Rafa Nadal’s slide down the ATP rankings means if he wins a record-extending 10th French Open title early next month it would go down as one of the greatest achievements of his illustrious career.
The Spaniard dropped three places to seventh on Monday as a consequence of his 6-3 6-2 drubbing at the hands of Britain’s Andy Murray in the final of the Madrid Masters the previous day.
And with another 600 points to defend at this week Rome Masters, the 28-year-old could fall to his lowest ranking for 10 years by the time play begins at Roland Garros on May 24.
Not since April 2005, just before his maiden French title, has Nadal been lower than seventh.
The Spaniard insisted after losing to Murray that he was beginning to feel the “old sensations” again after struggling to find his best form in the wake of the wrist injury and appendicitis issues that undermined him last year.

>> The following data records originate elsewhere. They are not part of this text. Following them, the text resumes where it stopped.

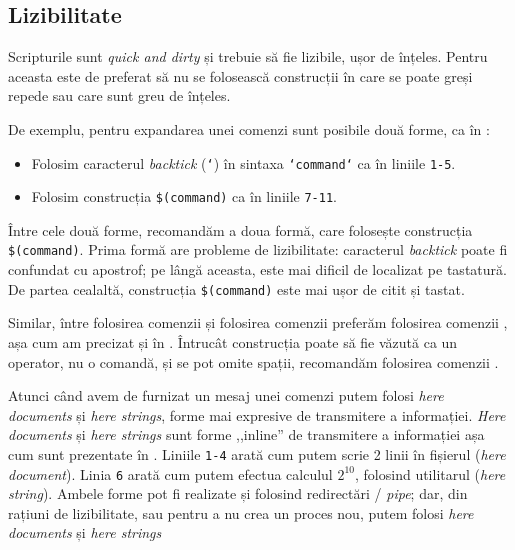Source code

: \subsection{Lizibilitate}
\label{sec:auto:script-advanced:readable}

Scripturile sunt \textit{quick and dirty} și trebuie să fie lizibile, ușor de înțeles.
Pentru aceasta este de preferat să nu se folosească construcții în care se poate greși repede sau care sunt greu de înțeles.

De exemplu, pentru expandarea unei comenzi sunt posibile două forme, ca în :
\begin{itemize}
  \item Folosim caracterul \textit{backtick} (\texttt{`}) în sintaxa \texttt{`command`} ca în liniile \texttt{1-5}.
  \item Folosim construcția \texttt{\$(command)} ca în liniile \texttt{7-11}.
\end{itemize}
Între cele două forme, recomandăm a doua formă, care folosește construcția \texttt{\$(command)}.
Prima formă are probleme de lizibilitate: caracterul \textit{backtick} poate fi confundat cu apostrof; pe lângă aceasta, este mai dificil de localizat pe tastatură.
De partea cealaltă, construcția \texttt{\$(command)} este mai ușor de citit și tastat.


Similar, între folosirea comenzii  și folosirea comenzii \cmd{$[$} preferăm folosirea comenzii , așa cum am precizat și în .
Întrucât construcția \cmd{$[$} poate să fie văzută ca un operator, nu o comandă, și se pot omite spații, recomandăm folosirea comenzii .

Atunci când avem de furnizat un mesaj unei comenzi putem folosi \textit{here documents} și \textit{here strings}, forme mai expresive de transmitere a informației.
\textit{Here documents} și \textit{here strings} sunt forme ,,inline'' de transmitere a informației așa cum sunt prezentate în .
Liniile \texttt{1-4} arată cum putem scrie 2 linii în fișierul  (\textit{here document}).
Linia \texttt{6} arată cum putem efectua calculul $2^{10}$, folosind utilitarul  (\textit{here string}).
Ambele forme pot fi realizate și folosind redirectări / \textit{pipe}; dar, din rațiuni de lizibilitate, sau pentru a nu crea un proces nou, putem folosi \textit{here documents} și \textit{here strings}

But the fear factor that once inhibited opponents on the red clay appears to have disappeared.
In Monte Carlo, he was soundly beaten by world number one Novak Djokovic. He then lost to Italy’s unpredictable Fabio Fognini in Barcelona and in Madrid, after appearing to be getting back on track with wins against Grigor Dimitrov and Tomas Berdych, he was stopped in his tracks by Murray.
Murray had never beaten Nadal on clay and was thrashed in last year’s French Open semi-final, but on Sunday he won with nonchalant ease.

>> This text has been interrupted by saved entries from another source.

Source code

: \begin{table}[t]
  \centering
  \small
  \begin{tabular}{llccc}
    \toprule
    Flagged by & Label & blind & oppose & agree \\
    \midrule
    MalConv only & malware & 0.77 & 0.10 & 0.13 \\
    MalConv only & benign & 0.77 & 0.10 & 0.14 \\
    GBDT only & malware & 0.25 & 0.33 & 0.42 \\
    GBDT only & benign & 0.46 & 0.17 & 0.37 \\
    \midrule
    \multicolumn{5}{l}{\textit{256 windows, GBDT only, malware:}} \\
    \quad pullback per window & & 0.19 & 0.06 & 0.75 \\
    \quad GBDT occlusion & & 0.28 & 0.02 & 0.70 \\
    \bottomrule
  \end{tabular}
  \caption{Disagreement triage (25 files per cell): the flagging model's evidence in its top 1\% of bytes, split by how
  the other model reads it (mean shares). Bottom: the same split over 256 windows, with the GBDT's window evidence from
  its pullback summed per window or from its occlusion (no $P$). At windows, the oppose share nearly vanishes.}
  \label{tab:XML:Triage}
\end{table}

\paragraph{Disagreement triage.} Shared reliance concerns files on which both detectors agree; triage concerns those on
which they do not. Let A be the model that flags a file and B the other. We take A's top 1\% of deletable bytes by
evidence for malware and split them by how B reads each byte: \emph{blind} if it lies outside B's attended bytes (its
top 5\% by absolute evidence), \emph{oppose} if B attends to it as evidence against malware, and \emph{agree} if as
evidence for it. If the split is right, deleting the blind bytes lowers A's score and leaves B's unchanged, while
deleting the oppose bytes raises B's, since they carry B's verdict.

“I will just stay with the good things that happened this week, and there are a lot of them, more good than bad. I will try to recover the good feelings in Rome,” Nadal said.
“Whatever will happen will be. It’s something that we have to realise, all of us, that what’s happening during these last years, it’s very complicated to be 10 or one years without leaving the top four.”

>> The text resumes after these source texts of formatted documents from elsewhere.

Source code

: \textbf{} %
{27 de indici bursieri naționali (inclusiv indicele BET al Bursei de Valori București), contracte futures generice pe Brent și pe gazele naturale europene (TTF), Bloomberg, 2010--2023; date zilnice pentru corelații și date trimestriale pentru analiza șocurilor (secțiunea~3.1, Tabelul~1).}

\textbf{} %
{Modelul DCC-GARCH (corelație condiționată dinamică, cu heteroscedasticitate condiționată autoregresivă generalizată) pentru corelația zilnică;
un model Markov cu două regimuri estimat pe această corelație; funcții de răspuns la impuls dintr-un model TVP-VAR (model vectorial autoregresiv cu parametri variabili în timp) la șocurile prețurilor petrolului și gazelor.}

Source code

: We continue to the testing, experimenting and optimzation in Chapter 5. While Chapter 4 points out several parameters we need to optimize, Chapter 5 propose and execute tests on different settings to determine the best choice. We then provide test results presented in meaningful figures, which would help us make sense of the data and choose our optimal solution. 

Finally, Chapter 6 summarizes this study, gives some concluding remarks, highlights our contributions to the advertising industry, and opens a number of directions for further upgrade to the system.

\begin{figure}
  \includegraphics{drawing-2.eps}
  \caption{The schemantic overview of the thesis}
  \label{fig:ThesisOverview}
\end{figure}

Barring an early loss in Rome, Nadal should manage to stay in the top eight but the possibility of a quarter-final meeting with Murray, Djokovic or world number two Roger Federer looms.
Unlike Wimbledon, where ATP rankings can be adjusted to reflect performances on grass, the French Open sticks stringently to the rankings.
And while that does not look good for Nadal, it will also worry the likes of Djokovic and Murray, who could find themselves coming face-to-face with the greatest claycourt player of all time a little earlier than expected.